Plaintiff Richard Owens, a prisoner confined at Northern State Prison in Newark, New Jersey, seeks to bring this action in forma pauperis, pursuant to 42 U.S.C. § 1983, alleging violations of his constitutional rights. Based on his affidavit of indigence and the absence of three qualifying dismissals within 28 U.S.C. § 1915(g), this Court shall grant Plaintiff's application to proceed in forma pauperis, pursuant to 28 U.S.C. § 1915(a), and order the Clerk of the Court to file the Complaint.

At this time, this Court must review the Complaint to determine whether it should be dismissed as frivolous or malicious, for failure to state a claim upon which relief can be granted, or because it seeks monetary relief from a defendant who is immune from such relief.

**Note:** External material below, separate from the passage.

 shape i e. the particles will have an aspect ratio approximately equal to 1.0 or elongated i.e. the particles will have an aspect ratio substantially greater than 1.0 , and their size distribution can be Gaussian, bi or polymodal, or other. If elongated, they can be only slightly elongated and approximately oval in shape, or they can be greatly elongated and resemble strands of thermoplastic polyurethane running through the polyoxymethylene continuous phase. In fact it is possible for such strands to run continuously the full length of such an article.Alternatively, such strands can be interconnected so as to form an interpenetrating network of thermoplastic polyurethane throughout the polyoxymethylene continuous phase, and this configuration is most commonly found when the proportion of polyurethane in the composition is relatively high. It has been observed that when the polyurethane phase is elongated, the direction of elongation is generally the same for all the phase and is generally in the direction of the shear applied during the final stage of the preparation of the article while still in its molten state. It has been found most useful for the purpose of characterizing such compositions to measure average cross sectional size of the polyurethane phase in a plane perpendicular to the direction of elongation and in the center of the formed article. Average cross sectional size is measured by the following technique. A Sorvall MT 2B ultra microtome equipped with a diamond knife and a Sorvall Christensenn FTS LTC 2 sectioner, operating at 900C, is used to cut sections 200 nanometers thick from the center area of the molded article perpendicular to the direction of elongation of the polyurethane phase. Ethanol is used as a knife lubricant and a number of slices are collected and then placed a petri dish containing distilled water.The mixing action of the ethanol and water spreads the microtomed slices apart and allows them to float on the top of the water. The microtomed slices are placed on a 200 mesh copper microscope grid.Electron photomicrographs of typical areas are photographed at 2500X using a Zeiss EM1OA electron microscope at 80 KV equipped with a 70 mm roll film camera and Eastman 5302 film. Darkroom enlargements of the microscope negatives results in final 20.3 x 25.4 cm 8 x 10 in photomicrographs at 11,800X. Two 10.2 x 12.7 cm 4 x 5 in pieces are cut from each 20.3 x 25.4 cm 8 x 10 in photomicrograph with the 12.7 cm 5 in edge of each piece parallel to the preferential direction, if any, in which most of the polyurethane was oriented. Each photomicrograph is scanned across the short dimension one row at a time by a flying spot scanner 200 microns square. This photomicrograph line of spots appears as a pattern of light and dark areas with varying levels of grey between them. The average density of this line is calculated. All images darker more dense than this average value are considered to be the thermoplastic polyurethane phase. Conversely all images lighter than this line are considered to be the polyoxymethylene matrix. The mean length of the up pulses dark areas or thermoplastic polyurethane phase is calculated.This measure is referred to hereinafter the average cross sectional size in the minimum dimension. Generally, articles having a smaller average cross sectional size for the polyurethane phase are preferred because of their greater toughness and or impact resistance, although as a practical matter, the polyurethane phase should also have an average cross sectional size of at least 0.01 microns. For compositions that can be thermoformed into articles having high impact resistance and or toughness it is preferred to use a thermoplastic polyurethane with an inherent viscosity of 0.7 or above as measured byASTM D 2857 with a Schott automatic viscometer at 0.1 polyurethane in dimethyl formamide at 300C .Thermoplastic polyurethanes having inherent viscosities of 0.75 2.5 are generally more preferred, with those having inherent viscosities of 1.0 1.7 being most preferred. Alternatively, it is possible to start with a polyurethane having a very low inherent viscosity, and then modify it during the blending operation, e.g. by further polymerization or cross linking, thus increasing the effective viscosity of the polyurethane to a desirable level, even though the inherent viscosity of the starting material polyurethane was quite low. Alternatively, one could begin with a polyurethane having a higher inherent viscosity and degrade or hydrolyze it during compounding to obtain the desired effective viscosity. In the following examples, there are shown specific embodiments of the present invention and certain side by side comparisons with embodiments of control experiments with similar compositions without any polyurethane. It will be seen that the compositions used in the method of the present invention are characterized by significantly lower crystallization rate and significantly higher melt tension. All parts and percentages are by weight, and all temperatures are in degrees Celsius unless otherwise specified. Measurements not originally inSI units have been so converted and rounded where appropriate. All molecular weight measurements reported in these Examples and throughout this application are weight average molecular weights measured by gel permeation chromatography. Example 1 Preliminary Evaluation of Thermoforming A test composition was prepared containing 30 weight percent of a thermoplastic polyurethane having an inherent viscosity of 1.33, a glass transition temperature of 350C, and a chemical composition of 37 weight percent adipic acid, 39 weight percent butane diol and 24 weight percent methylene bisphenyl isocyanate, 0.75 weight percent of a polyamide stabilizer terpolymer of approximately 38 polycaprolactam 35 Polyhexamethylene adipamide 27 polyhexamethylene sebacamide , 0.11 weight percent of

As discussed below, the Eighth Amendment excessive force claim and the Equal Protection claim will be allowed to proceed against defendant Richard Leith. All claims against the State of New Jersey Department of Corrections will be dismissed with prejudice. All other claims will be dismissed without prejudice for failure to state a claim.

I. BACKGROUND

The following factual allegations are taken from Plaintiff's Complaint and are accepted as true for purposes of this review.

When Plaintiff previously was confined at Bayside State Prison, Correctional Officer Roger Leith asked him about his pending legal matters. After Plaintiff, a white man, told CO Leith that Plaintiff was a victim of "racial profiling" because he "prefer[red] black women over white women," he (Leith) and other officers began to use racial slurs in reference to Plaintiff. In addition, CO Leith entered Plaintiff's locker and destroyed some of Plaintiff's legal documentation and photos of himself with an African-American woman. CO Leith then took Plaintiff to the mess area and beat him up while other officers served as "look-outs."

Plaintiff later was taken to the medical department, but the nurse there said she did not need to see Plaintiff if he was not bleeding.

Shortly after this incident, Plaintiff was transferred to South Woods State Prison, where Correctional Officer A. Soto told him that he knew all about what happened at Bayside, and he routinely cursed and threatened Plaintiff. On one occasion, CO Soto refused to process Plaintiff's request for indigent legal mail postage. Special Investigation Division ("SID") Officer E. Satys failed to investigate Plaintiff's complaints about CO Soto.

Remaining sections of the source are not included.